İzmir’in ilkbahar güneşinde demli çayımı yudumlarken, koltuğumun bir ucunda kedilerimden Güneş, diğerinde Luna mırıl mırıl uyuklarken düşündüm: Ekranlarımızın sessiz savaşını hangi platform kazanıyor?
Hani şu akşam olunca elimizin ilk gittiği, battaniye altı maratonlara eşlik eden dijital dostlardan bahsediyorum: Netflix mi, yoksa yeni gözde HBO Max mi?
Yıllardır Netflix, Türkçe dublaj ve altyazı desteği, çeşit çeşit yapımı, algoritmanın sunduğu “senin için seçtiklerimiz” listeleriyle hayatımızda. Kimi zaman bir Kore dizisine kapılıp gidiyoruz, kimi zaman bir İskandinav suç hikâyesinde kayboluyoruz. Renkli, hızlı, popüler... Herkesin bir Netflix anısı vardır.
Hatta, artık dizi izlemek bile değil, “Netflix’lemek” diye bir kavramımız var. Evde pijamalarla geçirilen tembel bir günün, arkadaşlarla "hadi bir şeyler izleyelim" anlarının vazgeçilmez ortağı. Netflix, adeta günümüzün hız çağının ruhunu yakalamış bir dost gibi: Her an elinin altında, her zevke bir cevabı var.

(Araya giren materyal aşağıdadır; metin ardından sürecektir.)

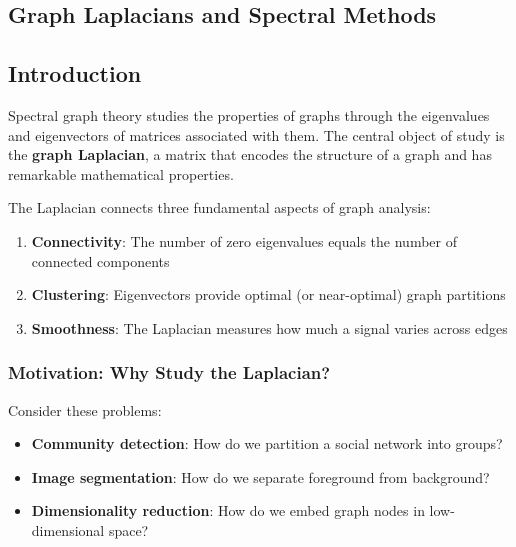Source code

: \begin{notechapter}
\chapter{Graph Laplacians and Spectral Methods}\label{ch:graph-laplacians}

\section{Introduction}

Spectral graph theory studies the properties of graphs through the eigenvalues and eigenvectors of matrices associated with them. The central object of study is the \textbf{graph Laplacian}, a matrix that encodes the structure of a graph and has remarkable mathematical properties.

\begin{keyidea}
The Laplacian connects three fundamental aspects of graph analysis:
\begin{enumerate}
    \item \textbf{Connectivity}: The number of zero eigenvalues equals the number of connected components
    \item \textbf{Clustering}: Eigenvectors provide optimal (or near-optimal) graph partitions
    \item \textbf{Smoothness}: The Laplacian measures how much a signal varies across edges
\end{enumerate}
\end{keyidea}

\subsection{Motivation: Why Study the Laplacian?}

Consider these problems:
\begin{itemize}
    \item \textbf{Community detection}: How do we partition a social network into groups?
    \item \textbf{Image segmentation}: How do we separate foreground from background?
    \item \textbf{Dimensionality reduction}: How do we embed graph nodes in low-dimensional space?
\end{itemize}


\end{notechapter}
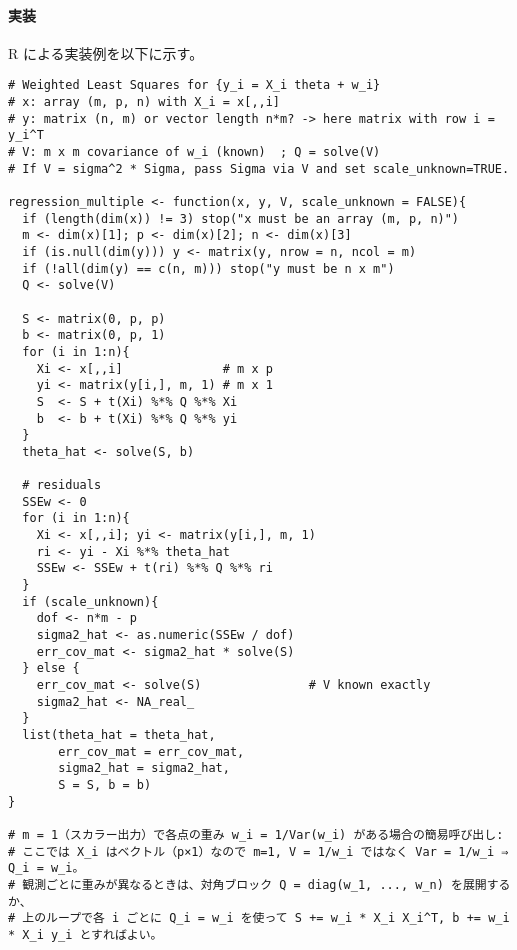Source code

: \paragraph{実装}
R による実装例を以下に示す。
\begin{lstlisting}
# Weighted Least Squares for {y_i = X_i theta + w_i}
# x: array (m, p, n) with X_i = x[,,i]
# y: matrix (n, m) or vector length n*m? -> here matrix with row i = y_i^T
# V: m x m covariance of w_i (known)  ; Q = solve(V)
# If V = sigma^2 * Sigma, pass Sigma via V and set scale_unknown=TRUE.

regression_multiple <- function(x, y, V, scale_unknown = FALSE){
  if (length(dim(x)) != 3) stop("x must be an array (m, p, n)")
  m <- dim(x)[1]; p <- dim(x)[2]; n <- dim(x)[3]
  if (is.null(dim(y))) y <- matrix(y, nrow = n, ncol = m)
  if (!all(dim(y) == c(n, m))) stop("y must be n x m")
  Q <- solve(V)

  S <- matrix(0, p, p)
  b <- matrix(0, p, 1)
  for (i in 1:n){
    Xi <- x[,,i]              # m x p
    yi <- matrix(y[i,], m, 1) # m x 1
    S  <- S + t(Xi) %*% Q %*% Xi
    b  <- b + t(Xi) %*% Q %*% yi
  }
  theta_hat <- solve(S, b)

  # residuals
  SSEw <- 0
  for (i in 1:n){
    Xi <- x[,,i]; yi <- matrix(y[i,], m, 1)
    ri <- yi - Xi %*% theta_hat
    SSEw <- SSEw + t(ri) %*% Q %*% ri
  }
  if (scale_unknown){
    dof <- n*m - p
    sigma2_hat <- as.numeric(SSEw / dof)
    err_cov_mat <- sigma2_hat * solve(S)
  } else {
    err_cov_mat <- solve(S)               # V known exactly
    sigma2_hat <- NA_real_
  }
  list(theta_hat = theta_hat,
       err_cov_mat = err_cov_mat,
       sigma2_hat = sigma2_hat,
       S = S, b = b)
}

# m = 1（スカラー出力）で各点の重み w_i = 1/Var(w_i) がある場合の簡易呼び出し:
# ここでは X_i はベクトル（p×1）なので m=1, V = 1/w_i ではなく Var = 1/w_i ⇒ Q_i = w_i。
# 観測ごとに重みが異なるときは、対角ブロック Q = diag(w_1, ..., w_n) を展開するか、
# 上のループで各 i ごとに Q_i = w_i を使って S += w_i * X_i X_i^T, b += w_i * X_i y_i とすればよい。
\end{lstlisting}

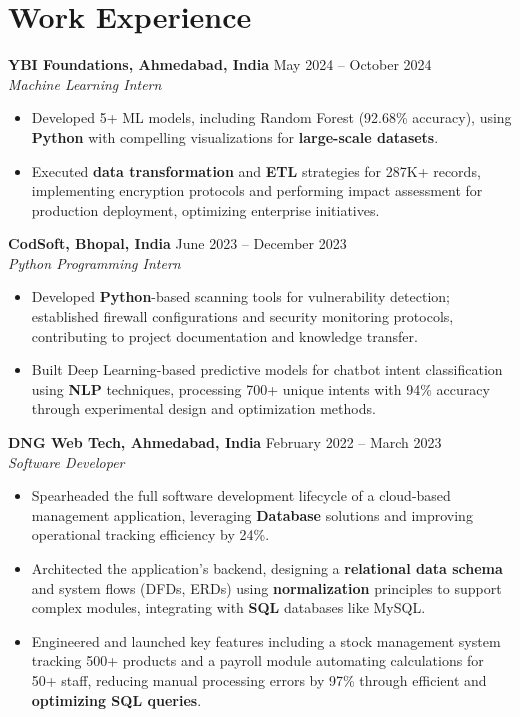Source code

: \documentclass[a4paper,10pt]{article}
\begin{document}
\section*{Work Experience}
\textbf{YBI Foundations, Ahmedabad, India} \hfill May 2024 -- October 2024\\
\textit{Machine Learning Intern} \\
\begin{itemize}[leftmargin=*, itemsep=0pt, parsep=1pt]
\vspace{-6mm}
\item Developed 5+ ML models, including Random Forest (92.68\% accuracy), using \textbf{Python} with compelling visualizations for \textbf{large-scale datasets}.
\item Executed \textbf{data transformation} and \textbf{ETL} strategies for 287K+ records, implementing encryption protocols and performing impact assessment for production deployment, optimizing enterprise initiatives.
\end{itemize}
\textbf{CodSoft, Bhopal, India} \hfill June 2023 -- December 2023\\
\textit{Python Programming Intern} \\
\begin{itemize}[leftmargin=*, itemsep=0pt, parsep=1pt]
\vspace{-6mm}
\item Developed \textbf{Python}-based scanning tools for vulnerability detection; established firewall configurations and security monitoring protocols, contributing to project documentation and knowledge transfer.
\item Built Deep Learning-based predictive models for chatbot intent classification using \textbf{NLP} techniques, processing 700+ unique intents with 94\% accuracy through experimental design and optimization methods.
\vspace{-1mm}
\end{itemize}

\textbf{DNG Web Tech, Ahmedabad, India} \hfill February 2022 -- March 2023 \\
\textit{Software Developer} \\

\begin{itemize}[leftmargin=*, itemsep=0pt, parsep=1pt] %
\vspace{-7mm}
    \item Spearheaded the full software development lifecycle of a cloud-based management application, leveraging \textbf{Database} solutions and improving operational tracking efficiency by 24\%.
\item Architected the application's backend, designing a \textbf{relational data schema} and system flows (DFDs, ERDs) using \textbf{normalization} principles to support complex modules, integrating with \textbf{SQL} databases like MySQL.
\item Engineered and launched key features including a stock management system tracking 500+ products and a payroll module automating calculations for 50+ staff, reducing manual processing errors by 97\% through efficient and \textbf{optimizing SQL queries}. 

\end{itemize}
\end{document}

Ama son zamanlarda şehre yeni bir misafir geldi: HBO Max. Sessiz sedasız ama kararlı. Adeta Karşıyaka vapuruna binen bir yolcu gibi: Fazla konuşmadan ama kendinden emin. “The Last of Us”, “Succession”, “Euphoria” gibi yapımlarla dizi severlere adeta kalite dersi veriyor.

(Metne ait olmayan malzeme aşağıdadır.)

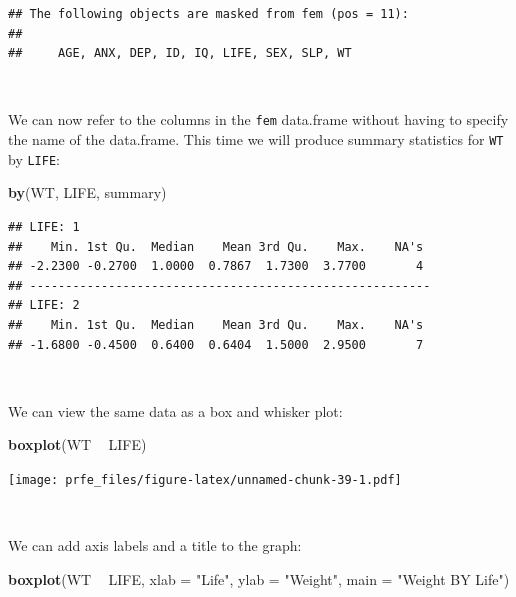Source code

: \documentclass[12pt,a4paper]{book}
\newenvironment{Shaded}{\begin{snugshade}}{\end{snugshade}}
\newcommand{\KeywordTok}[1]{\textcolor[rgb]{0.13,0.29,0.53}{\textbf{#1}}}
\newcommand{\DataTypeTok}[1]{\textcolor[rgb]{0.13,0.29,0.53}{#1}}
\newcommand{\StringTok}[1]{\textcolor[rgb]{0.31,0.60,0.02}{#1}}
\newcommand{\OperatorTok}[1]{\textcolor[rgb]{0.81,0.36,0.00}{\textbf{#1}}}
\newcommand{\NormalTok}[1]{#1}
\theoremstyle{definition}
\theoremstyle{definition}
\theoremstyle{definition}
\theoremstyle{remark}
\begin{document}
\begin{verbatim}
## The following objects are masked from fem (pos = 11):
## 
##     AGE, ANX, DEP, ID, IQ, LIFE, SEX, SLP, WT
\end{verbatim}

~

We can now refer to the columns in the \texttt{fem} data.frame without
having to specify the name of the data.frame. This time we will produce
summary statistics for \texttt{WT} by \texttt{LIFE}:

\begin{Shaded}
\begin{Highlighting}[]
\KeywordTok{by}\NormalTok{(WT, LIFE, summary)}
\end{Highlighting}
\end{Shaded}

\begin{verbatim}
## LIFE: 1
##    Min. 1st Qu.  Median    Mean 3rd Qu.    Max.    NA's 
## -2.2300 -0.2700  1.0000  0.7867  1.7300  3.7700       4 
## -------------------------------------------------------- 
## LIFE: 2
##    Min. 1st Qu.  Median    Mean 3rd Qu.    Max.    NA's 
## -1.6800 -0.4500  0.6400  0.6404  1.5000  2.9500       7
\end{verbatim}

~

We can view the same data as a box and whisker plot:

\begin{Shaded}
\begin{Highlighting}[]
\KeywordTok{boxplot}\NormalTok{(WT }\OperatorTok{~}\StringTok{ }\NormalTok{LIFE)}
\end{Highlighting}
\end{Shaded}

\texttt{[image: prfe\_files/figure-latex/unnamed-chunk-39-1.pdf]}

~

We can add axis labels and a title to the graph:

\begin{Shaded}
\begin{Highlighting}[]
\KeywordTok{boxplot}\NormalTok{(WT }\OperatorTok{~}\StringTok{ }\NormalTok{LIFE,}
        \DataTypeTok{xlab =} \StringTok{"Life"}\NormalTok{,}
        \DataTypeTok{ylab =} \StringTok{"Weight"}\NormalTok{,}
        \DataTypeTok{main =} \StringTok{"Weight BY Life"}\NormalTok{)}
\end{Highlighting}
\end{Shaded}
\end{document}

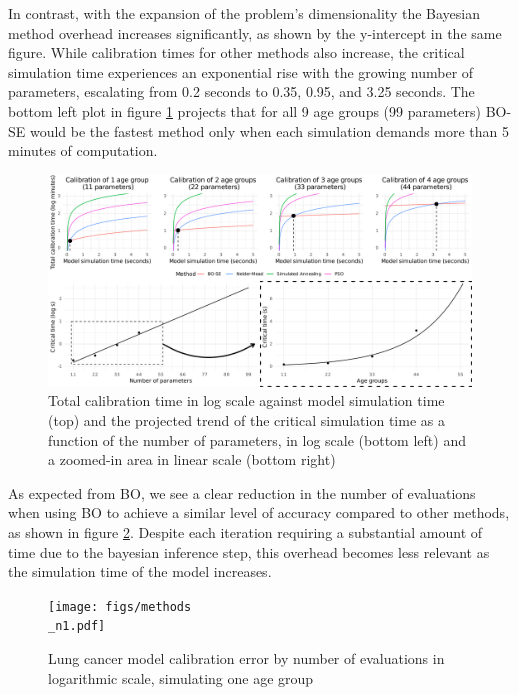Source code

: \documentclass[sn-mathphys,Numbered]{sn-jnl}%
\begin{document}
In contrast, with the expansion of the problem's dimensionality the Bayesian method overhead increases significantly, as shown by the y-intercept in the same figure. While calibration times for other methods also increase, the critical simulation time experiences an exponential rise with the growing number of parameters, escalating from 0.2 seconds to 0.35, 0.95, and 3.25 seconds. The bottom left plot in figure \ref{fig:sim_times} projects that for all 9 age groups (99 parameters) BO-SE would be the fastest method only when each simulation demands more than 5 minutes of computation.

\begin{figure}[h!]
	\centering	
	\includegraphics[width=\textwidth]{figs/crit_times_log.pdf}		
	\caption{Total calibration time in log scale against model simulation time (top) and the projected trend of the critical simulation time as a function of the number of parameters, in log scale (bottom left) and a zoomed-in area in linear scale (bottom right)}
	\label{fig:sim_times}	
\end{figure}

As expected from BO, we see a clear reduction in the number of evaluations when using BO to achieve a similar level of accuracy compared to other methods, as shown in figure \ref{fig:method_comparison}. Despite each iteration requiring a substantial amount of time due to the bayesian inference step, this overhead becomes less relevant as the simulation time of the model increases.

\begin{figure}[h!]
	\centering	
	\texttt{[image: figs/methods\\\_n1.pdf]}		
	\caption{Lung cancer model calibration error by number of evaluations in logarithmic scale, simulating one age group}
	\label{fig:method_comparison}	
\end{figure}
\end{document}
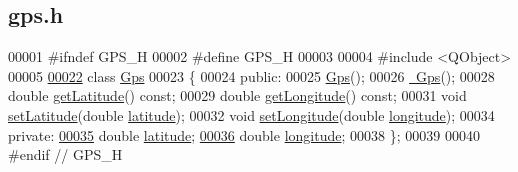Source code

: \hypertarget{gps_8h_source}{}\subsection{gps.\+h}
\label{gps_8h_source}

\begin{DoxyCode}
00001 \textcolor{preprocessor}{#ifndef GPS\_H}
00002 \textcolor{preprocessor}{#define GPS\_H}
00003 
00004 \textcolor{preprocessor}{#include <QObject>}
00005 
\hypertarget{gps_8h_source.tex_l00022}{}\hyperlink{class_gps}{00022} \textcolor{keyword}{class }\hyperlink{class_gps}{Gps}
00023 \{
00024 \textcolor{keyword}{public}:
00025     \hyperlink{class_gps_a10a73359b33c1357564ebc83fc078000}{Gps}();      
00026     \hyperlink{class_gps_a9f076d88f081ae5c010cf150cb957b66}{~Gps}();     
00028     \textcolor{keywordtype}{double} \hyperlink{class_gps_a44c6469bf67727853c06d4be037c6b0f}{getLatitude}() \textcolor{keyword}{const};     
00029     \textcolor{keywordtype}{double} \hyperlink{class_gps_a6ce8da770e213bfbf7f204b107d9e3f5}{getLongitude}() \textcolor{keyword}{const};    
00031     \textcolor{keywordtype}{void} \hyperlink{class_gps_aaabf328f0bbcdbb9c2901e30b6edccc7}{setLatitude}(\textcolor{keywordtype}{double} \hyperlink{class_gps_a2457bce0fe69afbf68c27a4807c3f847}{latitude});      
00032     \textcolor{keywordtype}{void} \hyperlink{class_gps_a2d9ca07c62c5bae627c2131062a1236a}{setLongitude}(\textcolor{keywordtype}{double} \hyperlink{class_gps_a6e56fa2b9f1402901a0c768b796402ce}{longitude});    
00034 \textcolor{keyword}{private}:
\hypertarget{gps_8h_source.tex_l00035}{}\hyperlink{class_gps_a2457bce0fe69afbf68c27a4807c3f847}{00035}     \textcolor{keywordtype}{double} \hyperlink{class_gps_a2457bce0fe69afbf68c27a4807c3f847}{latitude};        
\hypertarget{gps_8h_source.tex_l00036}{}\hyperlink{class_gps_a6e56fa2b9f1402901a0c768b796402ce}{00036}     \textcolor{keywordtype}{double} \hyperlink{class_gps_a6e56fa2b9f1402901a0c768b796402ce}{longitude};       
00038 \};
00039 
00040 \textcolor{preprocessor}{#endif // GPS\_H}
\end{DoxyCode}
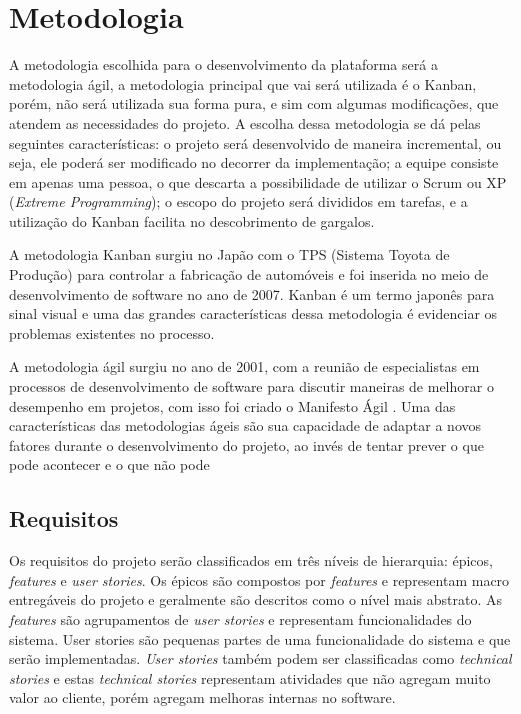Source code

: \chapter[Metodologia]{Metodologia}
A metodologia escolhida para o desenvolvimento da plataforma será a metodologia ágil, a metodologia principal que vai será utilizada é o Kanban, porém, não será utilizada sua forma pura, e sim com algumas modificações, que atendem as necessidades do projeto. A escolha dessa metodologia se dá pelas seguintes características: o projeto será desenvolvido de maneira incremental, ou seja, ele poderá ser modificado no decorrer da implementação; a equipe consiste em apenas uma pessoa, o que descarta a possibilidade de utilizar o Scrum ou XP (\textit{Extreme Programming}); o escopo do projeto será divididos em tarefas, e a utilização do Kanban facilita no descobrimento de gargalos.

A metodologia Kanban surgiu no Japão com o TPS (Sistema Toyota de Produção) \cite{tps} para controlar a fabricação de automóveis e foi inserida no meio de desenvolvimento de software no ano de 2007. Kanban é um termo japonês para sinal visual e uma das grandes características dessa metodologia é evidenciar os problemas existentes no processo. 

A metodologia ágil surgiu no ano de 2001, com a reunião de especialistas em processos de desenvolvimento de software para discutir maneiras de melhorar o desempenho em projetos, com isso foi criado o Manifesto Ágil \cite{agil}. Uma das características das metodologias ágeis são sua capacidade de adaptar a novos fatores durante o desenvolvimento do projeto, ao invés de tentar prever o que pode acontecer e o que não pode
\section{Requisitos}
Os requisitos do projeto serão classificados em três níveis de hierarquia:  épicos, \textit{features} e \textit{user stories}. Os épicos são compostos por \textit{features} e representam macro entregáveis do projeto e geralmente são descritos como o nível mais abstrato. As \textit{features} são agrupamentos de \textit{user stories} e representam funcionalidades do sistema. User stories são pequenas partes de uma funcionalidade do sistema e que serão implementadas. \textit{User stories} também podem ser classificadas como \textit{technical stories} e estas \textit{technical stories} representam atividades que não agregam muito valor ao cliente, porém agregam melhoras internas no software.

HBO Max, izleyicisine biraz seçici davranıyor gibi: Herkese değil, doğru kişiye hitap etmek istiyor. Ama kabul edelim, seçici olan her zaman biraz daha merak edilir. O yüzden belki de son zamanlarda “bütün bir hafta sonu boyunca bir dizinin evreninde kaybolmak” deyince akla artık HBO Max de geliyor.
Netflix evin neşeli, her ortama uyan çocuğuysa; HBO Max evin az konuşan ama sözü dinlenen büyük abisi gibi.

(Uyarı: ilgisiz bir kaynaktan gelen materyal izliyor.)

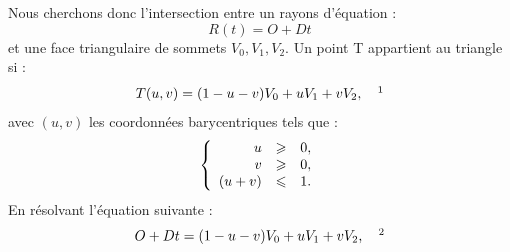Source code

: Nous cherchons donc l'intersection entre un rayons d'équation : 
\begin{equation}
R(t) = O + Dt
\end{equation}
%
et une face triangulaire de sommets $ V_0, V_1, V_2$. Un point T appartient au triangle si : 
%
\begin{equation} \label{eq_2moller}
T(u,v) = (1-u-v)V_0 + uV_1 + vV_2, \ \ \ \footnotemark
\end{equation}
%
avec $(u,v)$ les coordonnées barycentriques tels que :
\begin{equation}
   \left \{
   \begin{array}{r c l}
u & \geqslant & 0,  \\
v & \geqslant & 0,  \\
(u+v) & \leqslant & 1.
   \end{array}
   \right .
\end{equation}
%
En résolvant l'équation suivante :
\begin{equation}
O + Dt = (1-u-v)V_0 + uV_1 + vV_2, \ \ \ \footnotemark
\end{equation}
%
%
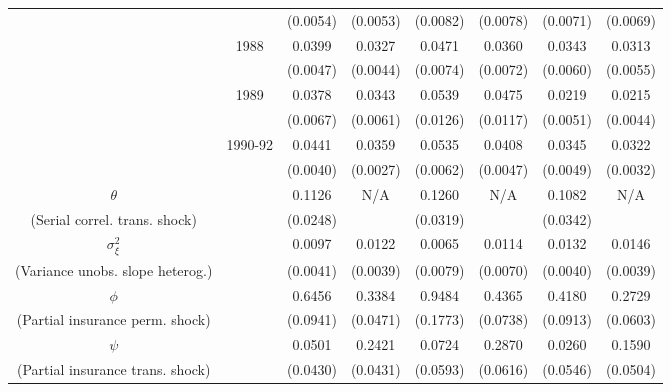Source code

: \begin{table}
\begin{center}
\begin{tabular}{cccc|cc|cc}
\\  &                    & (0.0054) & (0.0053)  & (0.0082) & (0.0078)  & (0.0071) & (0.0069) 
\\  & 1988 & 0.0399 &   0.0327 & 0.0471 &   0.0360 & 0.0343 &   0.0313
\\  &                    & (0.0047) & (0.0044)  & (0.0074) & (0.0072)  & (0.0060) & (0.0055) 
\\  & 1989 & 0.0378 &   0.0343 & 0.0539 &   0.0475 & 0.0219 &   0.0215
\\  &                    & (0.0067) & (0.0061)  & (0.0126) & (0.0117)  & (0.0051) & (0.0044) 
\\  & 1990-92 & 0.0441 &   0.0359 & 0.0535 &   0.0408 & 0.0345 &   0.0322 
\\  &         & (0.0040) & (0.0027) & (0.0062) & (0.0047) & (0.0049) & (0.0032) 
\\ \hline  
 $\theta$ &     & 0.1126 &   N/A & 0.1260 &   N/A & 0.1082 &   N/A 
\\ (Serial correl. trans. shock) &     & (0.0248) &  & (0.0319) &  & (0.0342) &  
\\ $\sigma^2_{\xi}$ &     & 0.0097 &   0.0122 & 0.0065 &   0.0114 & 0.0132 &   0.0146 
\\ (Variance unobs. slope heterog.) &     & (0.0041) & (0.0039) & (0.0079) & (0.0070) & (0.0040) & (0.0039) 
\\ \hline  
 $\phi$ &     & 0.6456 &   0.3384 & 0.9484 &   0.4365 & 0.4180 &   0.2729 
\\ (Partial insurance perm. shock) &     & (0.0941) & (0.0471) & (0.1773) & (0.0738) & (0.0913) & (0.0603) 
\\ $\psi$ &     & 0.0501 &   0.2421 & 0.0724 &   0.2870 & 0.0260 &   0.1590 
\\ (Partial insurance trans. shock) &     & (0.0430) & (0.0431) & (0.0593) & (0.0616) & (0.0546) & (0.0504) 
\\ \hline  
 \end{tabular}    
\end{center}  
\end{table}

Netflix’te güncel ve popüler yapımların peşine düşerken; HBO Max’te daha derinlikli, yavaş akan ama etkileyici işlere rastlıyoruz. Biri anlık tatminin adresiyken, diğeri uzun zamandır aradığımız o sahici hikâyelerin...
Bazen Netflix’in sonsuz seçeneği arasında kaybolup ne izleyeceğimize karar veremediğimiz oluyor. Biraz hızlı akan bir nehir gibi: Sürükleyici ama bazen yüzeye bile çıkamadan akıp gidiyoruz.
Öte yandan HBO Max’te, her yapım adeta özel bir küratörün elinden çıkmış gibi. İster bir mini dizi, ister bir belgesel seçelim, sanki bir kütüphane sessizliğinde bir kitabı seçmişiz gibi hissettiriyor. Her hikâye, üzerine düşünülerek, zaman ayrılarak anlatılıyor. Hızlıca tüketmek değil, sindirerek izlemek gerek.
Elbette mesele sadece içerik değil. Kullanıcı deneyimi, fiyat politikası, Türkçe içerik sayısı… Bunlar da önemli. Netflix burada biraz önde gibi.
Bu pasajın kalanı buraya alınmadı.